(Records drawn from a dataset)
****

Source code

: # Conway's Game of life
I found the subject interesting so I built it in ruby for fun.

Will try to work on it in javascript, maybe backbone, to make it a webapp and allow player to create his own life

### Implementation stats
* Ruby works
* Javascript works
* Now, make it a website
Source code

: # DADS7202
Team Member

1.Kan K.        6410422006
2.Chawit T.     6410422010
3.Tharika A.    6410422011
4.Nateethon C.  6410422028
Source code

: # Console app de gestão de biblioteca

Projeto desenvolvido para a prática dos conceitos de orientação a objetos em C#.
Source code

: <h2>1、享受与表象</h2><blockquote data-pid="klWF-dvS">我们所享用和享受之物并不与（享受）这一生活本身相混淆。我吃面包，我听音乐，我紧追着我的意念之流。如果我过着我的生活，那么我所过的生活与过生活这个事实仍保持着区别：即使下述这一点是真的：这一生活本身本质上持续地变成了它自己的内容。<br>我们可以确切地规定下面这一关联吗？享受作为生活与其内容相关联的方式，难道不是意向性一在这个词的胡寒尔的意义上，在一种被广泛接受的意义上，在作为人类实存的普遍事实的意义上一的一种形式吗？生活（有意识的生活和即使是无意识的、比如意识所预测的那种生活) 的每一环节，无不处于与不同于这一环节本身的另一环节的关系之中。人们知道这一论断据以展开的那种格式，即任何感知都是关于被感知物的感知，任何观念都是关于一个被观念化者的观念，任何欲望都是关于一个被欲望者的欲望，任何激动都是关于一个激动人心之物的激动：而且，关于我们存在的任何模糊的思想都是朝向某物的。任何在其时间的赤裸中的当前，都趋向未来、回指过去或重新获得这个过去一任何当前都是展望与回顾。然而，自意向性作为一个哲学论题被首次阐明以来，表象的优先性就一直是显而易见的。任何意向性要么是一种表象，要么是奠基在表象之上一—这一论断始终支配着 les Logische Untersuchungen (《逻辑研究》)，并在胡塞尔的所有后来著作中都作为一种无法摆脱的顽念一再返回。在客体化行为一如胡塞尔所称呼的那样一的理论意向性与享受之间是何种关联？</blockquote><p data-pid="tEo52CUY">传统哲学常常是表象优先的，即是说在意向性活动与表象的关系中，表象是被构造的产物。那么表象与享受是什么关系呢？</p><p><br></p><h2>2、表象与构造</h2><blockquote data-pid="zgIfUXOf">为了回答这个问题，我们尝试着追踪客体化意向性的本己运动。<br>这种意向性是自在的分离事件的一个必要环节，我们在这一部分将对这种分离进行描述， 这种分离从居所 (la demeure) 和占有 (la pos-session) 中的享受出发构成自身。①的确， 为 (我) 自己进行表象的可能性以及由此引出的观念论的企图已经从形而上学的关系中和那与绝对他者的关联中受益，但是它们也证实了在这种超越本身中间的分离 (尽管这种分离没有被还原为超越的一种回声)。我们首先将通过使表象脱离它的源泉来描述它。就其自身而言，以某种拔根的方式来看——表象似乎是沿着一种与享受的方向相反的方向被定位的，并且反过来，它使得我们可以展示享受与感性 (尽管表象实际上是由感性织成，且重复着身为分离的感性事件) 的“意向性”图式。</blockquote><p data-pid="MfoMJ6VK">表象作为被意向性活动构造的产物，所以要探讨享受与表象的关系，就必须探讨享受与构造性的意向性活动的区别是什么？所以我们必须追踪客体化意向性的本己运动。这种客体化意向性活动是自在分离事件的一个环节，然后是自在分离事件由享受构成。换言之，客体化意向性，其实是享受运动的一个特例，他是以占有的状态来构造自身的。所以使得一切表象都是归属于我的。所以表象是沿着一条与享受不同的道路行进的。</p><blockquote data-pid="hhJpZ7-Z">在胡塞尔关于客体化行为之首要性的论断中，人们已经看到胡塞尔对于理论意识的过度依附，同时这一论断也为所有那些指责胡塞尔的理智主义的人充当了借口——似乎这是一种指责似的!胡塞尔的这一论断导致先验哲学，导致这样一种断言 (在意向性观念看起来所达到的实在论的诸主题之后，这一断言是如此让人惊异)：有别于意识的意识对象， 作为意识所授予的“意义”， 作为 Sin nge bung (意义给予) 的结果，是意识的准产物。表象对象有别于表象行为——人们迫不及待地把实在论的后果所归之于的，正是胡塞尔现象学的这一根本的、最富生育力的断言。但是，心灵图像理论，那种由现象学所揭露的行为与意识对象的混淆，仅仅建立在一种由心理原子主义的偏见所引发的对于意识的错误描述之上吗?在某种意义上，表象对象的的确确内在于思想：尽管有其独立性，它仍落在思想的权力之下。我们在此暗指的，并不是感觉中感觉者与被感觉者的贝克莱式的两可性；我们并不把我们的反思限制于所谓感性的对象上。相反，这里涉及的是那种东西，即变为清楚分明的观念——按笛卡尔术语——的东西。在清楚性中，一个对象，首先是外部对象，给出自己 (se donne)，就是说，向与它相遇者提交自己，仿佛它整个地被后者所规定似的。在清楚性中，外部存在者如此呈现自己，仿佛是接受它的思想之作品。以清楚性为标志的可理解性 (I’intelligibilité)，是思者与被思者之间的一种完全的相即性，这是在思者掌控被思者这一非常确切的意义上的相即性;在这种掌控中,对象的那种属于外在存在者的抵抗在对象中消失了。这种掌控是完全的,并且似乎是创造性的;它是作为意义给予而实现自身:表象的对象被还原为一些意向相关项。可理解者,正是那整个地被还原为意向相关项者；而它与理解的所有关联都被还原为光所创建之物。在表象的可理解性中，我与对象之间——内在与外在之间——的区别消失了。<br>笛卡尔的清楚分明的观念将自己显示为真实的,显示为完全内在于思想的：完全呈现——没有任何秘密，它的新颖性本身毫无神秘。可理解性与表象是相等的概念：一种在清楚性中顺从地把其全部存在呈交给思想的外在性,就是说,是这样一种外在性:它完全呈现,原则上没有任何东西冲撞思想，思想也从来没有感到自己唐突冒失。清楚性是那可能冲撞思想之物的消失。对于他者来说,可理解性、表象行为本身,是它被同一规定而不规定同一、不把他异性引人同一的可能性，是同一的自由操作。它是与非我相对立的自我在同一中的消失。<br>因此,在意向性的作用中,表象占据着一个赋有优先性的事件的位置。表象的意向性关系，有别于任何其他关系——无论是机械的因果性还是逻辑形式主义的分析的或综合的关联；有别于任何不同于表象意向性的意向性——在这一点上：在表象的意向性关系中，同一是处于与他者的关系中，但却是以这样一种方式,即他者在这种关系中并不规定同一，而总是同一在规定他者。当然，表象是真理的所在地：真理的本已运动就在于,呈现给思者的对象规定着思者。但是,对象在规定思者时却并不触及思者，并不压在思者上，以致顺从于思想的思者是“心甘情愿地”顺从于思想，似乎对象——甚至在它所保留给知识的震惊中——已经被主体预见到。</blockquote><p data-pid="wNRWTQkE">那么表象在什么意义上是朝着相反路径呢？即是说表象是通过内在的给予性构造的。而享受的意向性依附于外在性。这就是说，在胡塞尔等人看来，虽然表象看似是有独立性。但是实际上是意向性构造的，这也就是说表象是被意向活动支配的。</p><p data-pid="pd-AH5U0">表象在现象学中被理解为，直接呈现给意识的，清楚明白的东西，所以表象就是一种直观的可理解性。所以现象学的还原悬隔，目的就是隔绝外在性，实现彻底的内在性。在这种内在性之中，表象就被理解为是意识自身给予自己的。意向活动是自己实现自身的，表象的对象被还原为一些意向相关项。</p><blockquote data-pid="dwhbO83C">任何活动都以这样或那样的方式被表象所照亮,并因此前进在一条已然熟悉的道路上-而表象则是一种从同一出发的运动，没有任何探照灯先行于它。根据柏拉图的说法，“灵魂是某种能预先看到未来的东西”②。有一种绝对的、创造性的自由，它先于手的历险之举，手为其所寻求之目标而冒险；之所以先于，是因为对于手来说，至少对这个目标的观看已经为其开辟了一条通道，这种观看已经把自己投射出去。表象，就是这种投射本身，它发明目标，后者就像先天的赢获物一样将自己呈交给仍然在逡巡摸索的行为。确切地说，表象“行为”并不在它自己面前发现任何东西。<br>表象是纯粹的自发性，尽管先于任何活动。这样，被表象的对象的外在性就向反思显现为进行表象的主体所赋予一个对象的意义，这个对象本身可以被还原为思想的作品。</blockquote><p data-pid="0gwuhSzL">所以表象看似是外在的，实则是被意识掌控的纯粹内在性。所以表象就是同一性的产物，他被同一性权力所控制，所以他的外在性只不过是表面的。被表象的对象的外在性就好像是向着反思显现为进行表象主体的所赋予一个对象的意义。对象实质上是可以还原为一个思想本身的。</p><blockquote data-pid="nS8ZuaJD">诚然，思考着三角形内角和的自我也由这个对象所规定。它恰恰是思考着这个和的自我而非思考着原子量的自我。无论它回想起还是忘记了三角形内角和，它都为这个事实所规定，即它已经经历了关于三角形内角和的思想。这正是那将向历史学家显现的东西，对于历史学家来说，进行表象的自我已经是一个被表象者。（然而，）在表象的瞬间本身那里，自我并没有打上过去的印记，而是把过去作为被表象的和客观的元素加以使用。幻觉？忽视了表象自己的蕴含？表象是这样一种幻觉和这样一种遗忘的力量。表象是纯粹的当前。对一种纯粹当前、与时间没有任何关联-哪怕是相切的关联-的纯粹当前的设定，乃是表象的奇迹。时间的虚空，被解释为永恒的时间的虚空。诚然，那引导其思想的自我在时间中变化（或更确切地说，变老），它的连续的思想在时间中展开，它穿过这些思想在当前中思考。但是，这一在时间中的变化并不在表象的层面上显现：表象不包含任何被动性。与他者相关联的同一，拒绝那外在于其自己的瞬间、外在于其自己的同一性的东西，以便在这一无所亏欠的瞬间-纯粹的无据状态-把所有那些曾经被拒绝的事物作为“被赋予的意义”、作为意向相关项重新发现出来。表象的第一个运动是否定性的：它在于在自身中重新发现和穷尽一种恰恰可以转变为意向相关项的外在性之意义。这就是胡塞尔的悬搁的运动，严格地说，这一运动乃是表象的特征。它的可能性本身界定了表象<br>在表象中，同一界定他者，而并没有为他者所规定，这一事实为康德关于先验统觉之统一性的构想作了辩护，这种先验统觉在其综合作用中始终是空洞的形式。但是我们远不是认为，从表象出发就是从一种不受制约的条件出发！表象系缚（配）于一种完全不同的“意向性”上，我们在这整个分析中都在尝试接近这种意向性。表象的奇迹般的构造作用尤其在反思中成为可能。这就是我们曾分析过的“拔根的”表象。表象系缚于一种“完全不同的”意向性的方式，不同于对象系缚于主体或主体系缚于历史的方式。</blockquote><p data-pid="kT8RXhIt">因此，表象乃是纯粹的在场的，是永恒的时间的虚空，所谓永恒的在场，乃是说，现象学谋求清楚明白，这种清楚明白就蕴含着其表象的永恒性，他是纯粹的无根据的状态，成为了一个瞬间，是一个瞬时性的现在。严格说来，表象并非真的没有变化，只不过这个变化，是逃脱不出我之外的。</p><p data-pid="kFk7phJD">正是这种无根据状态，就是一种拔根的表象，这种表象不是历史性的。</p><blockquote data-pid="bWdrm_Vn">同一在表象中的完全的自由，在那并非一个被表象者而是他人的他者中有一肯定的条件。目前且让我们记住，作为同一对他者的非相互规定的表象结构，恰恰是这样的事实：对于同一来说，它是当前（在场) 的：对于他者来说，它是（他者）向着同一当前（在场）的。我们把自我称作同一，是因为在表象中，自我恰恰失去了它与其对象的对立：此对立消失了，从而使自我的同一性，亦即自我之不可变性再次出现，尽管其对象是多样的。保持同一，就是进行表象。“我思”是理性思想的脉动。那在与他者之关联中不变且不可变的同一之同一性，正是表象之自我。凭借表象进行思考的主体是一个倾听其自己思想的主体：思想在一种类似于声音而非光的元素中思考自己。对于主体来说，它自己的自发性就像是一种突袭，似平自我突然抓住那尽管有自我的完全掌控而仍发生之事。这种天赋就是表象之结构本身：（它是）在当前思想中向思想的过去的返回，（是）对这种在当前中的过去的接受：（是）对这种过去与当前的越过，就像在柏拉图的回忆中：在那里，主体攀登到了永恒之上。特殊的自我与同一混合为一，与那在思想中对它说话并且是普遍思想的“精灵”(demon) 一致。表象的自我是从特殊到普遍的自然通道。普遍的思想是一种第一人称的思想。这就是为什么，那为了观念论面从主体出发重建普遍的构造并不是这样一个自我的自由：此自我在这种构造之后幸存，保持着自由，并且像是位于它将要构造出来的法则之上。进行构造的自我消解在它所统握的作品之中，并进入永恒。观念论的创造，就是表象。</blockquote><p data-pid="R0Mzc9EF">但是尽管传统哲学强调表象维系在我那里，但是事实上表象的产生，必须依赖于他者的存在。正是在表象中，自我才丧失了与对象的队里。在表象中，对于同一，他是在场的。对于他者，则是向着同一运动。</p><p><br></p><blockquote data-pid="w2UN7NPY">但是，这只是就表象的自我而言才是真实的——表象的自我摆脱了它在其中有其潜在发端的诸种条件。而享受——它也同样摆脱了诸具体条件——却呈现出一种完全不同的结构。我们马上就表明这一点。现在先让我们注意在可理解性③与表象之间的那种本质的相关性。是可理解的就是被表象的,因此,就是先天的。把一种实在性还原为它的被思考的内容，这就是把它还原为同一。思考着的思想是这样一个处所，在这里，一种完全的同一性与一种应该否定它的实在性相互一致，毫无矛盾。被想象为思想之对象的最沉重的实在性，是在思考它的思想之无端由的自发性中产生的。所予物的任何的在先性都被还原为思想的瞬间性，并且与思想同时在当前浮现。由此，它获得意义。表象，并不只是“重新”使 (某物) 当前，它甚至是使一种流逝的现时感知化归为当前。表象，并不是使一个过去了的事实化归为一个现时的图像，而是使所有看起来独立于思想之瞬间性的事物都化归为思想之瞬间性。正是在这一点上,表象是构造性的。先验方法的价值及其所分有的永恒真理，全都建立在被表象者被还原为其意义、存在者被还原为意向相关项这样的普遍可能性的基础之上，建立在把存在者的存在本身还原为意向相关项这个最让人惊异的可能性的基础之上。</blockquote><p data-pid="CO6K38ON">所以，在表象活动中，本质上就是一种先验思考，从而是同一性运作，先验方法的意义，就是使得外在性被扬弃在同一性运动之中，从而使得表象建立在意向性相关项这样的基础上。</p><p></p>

****

* Exercise goal *
Find the word "life" in the entries, then copy out every line that has it.

* Completed task *
: # Conway's Game of life
Will try to work on it in javascript, maybe backbone, to make it a webapp and allow player to create his own life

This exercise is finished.